── DATASET RECORDS
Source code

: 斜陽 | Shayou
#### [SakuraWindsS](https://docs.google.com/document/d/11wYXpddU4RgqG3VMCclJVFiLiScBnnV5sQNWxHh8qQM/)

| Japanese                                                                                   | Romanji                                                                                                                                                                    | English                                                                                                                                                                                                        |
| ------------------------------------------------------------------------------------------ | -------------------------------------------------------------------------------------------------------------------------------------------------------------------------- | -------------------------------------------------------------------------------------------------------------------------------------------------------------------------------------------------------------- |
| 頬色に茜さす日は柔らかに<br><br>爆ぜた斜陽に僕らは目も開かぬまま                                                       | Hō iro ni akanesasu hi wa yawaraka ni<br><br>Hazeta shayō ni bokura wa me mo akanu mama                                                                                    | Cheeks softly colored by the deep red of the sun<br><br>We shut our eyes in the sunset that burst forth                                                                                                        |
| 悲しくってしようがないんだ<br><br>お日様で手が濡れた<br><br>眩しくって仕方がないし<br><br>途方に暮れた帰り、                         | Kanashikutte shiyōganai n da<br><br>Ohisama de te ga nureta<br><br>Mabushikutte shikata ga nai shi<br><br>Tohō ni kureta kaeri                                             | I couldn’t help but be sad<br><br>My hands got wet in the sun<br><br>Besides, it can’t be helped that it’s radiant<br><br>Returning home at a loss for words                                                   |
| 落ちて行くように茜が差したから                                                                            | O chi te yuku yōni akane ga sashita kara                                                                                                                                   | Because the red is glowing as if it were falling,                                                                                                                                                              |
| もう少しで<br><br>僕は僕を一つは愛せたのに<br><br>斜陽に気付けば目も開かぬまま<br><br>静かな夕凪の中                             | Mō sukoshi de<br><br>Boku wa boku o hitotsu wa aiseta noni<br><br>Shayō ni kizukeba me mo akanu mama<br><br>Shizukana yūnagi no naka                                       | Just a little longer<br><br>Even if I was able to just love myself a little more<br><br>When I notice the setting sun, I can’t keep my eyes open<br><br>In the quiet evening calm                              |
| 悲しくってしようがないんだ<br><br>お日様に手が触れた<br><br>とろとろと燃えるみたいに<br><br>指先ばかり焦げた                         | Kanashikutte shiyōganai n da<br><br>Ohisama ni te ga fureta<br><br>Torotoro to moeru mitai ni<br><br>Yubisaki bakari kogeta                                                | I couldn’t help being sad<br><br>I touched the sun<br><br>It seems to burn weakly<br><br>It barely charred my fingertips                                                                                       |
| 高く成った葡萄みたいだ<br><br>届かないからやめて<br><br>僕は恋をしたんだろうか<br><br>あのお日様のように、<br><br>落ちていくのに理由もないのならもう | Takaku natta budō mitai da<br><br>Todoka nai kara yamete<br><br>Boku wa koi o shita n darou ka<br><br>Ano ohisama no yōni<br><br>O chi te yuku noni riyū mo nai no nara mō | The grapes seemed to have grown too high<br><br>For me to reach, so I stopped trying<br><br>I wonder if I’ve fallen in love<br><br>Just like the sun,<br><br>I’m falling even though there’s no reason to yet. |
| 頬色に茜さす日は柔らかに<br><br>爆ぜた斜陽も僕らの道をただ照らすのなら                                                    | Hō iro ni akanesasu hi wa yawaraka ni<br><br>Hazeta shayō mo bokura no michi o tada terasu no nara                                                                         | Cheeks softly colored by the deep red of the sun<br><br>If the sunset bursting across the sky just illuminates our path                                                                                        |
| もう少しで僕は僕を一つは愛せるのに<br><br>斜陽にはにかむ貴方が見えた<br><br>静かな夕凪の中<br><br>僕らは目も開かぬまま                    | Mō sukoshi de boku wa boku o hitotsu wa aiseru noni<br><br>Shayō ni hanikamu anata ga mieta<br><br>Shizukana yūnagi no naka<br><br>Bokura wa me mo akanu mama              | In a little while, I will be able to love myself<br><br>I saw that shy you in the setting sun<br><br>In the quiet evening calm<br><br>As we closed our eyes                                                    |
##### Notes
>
────
WHAT YOU WILL DO — Each line above that contains the word "yūnagi" should be returned.

EXERCISE RESPONSE —
| もう少しで<br><br>僕は僕を一つは愛せたのに<br><br>斜陽に気付けば目も開かぬまま<br><br>静かな夕凪の中                             | Mō sukoshi de<br><br>Boku wa boku o hitotsu wa aiseta noni<br><br>Shayō ni kizukeba me mo akanu mama<br><br>Shizukana yūnagi no naka                                       | Just a little longer<br><br>Even if I was able to just love myself a little more<br><br>When I notice the setting sun, I can’t keep my eyes open<br><br>In the quiet evening calm                              |
| もう少しで僕は僕を一つは愛せるのに<br><br>斜陽にはにかむ貴方が見えた<br><br>静かな夕凪の中<br><br>僕らは目も開かぬまま                    | Mō sukoshi de boku wa boku o hitotsu wa aiseru noni<br><br>Shayō ni hanikamu anata ga mieta<br><br>Shizukana yūnagi no naka<br><br>Bokura wa me mo akanu mama              | In a little while, I will be able to love myself<br><br>I saw that shy you in the setting sun<br><br>In the quiet evening calm<br><br>As we closed our eyes                                                    |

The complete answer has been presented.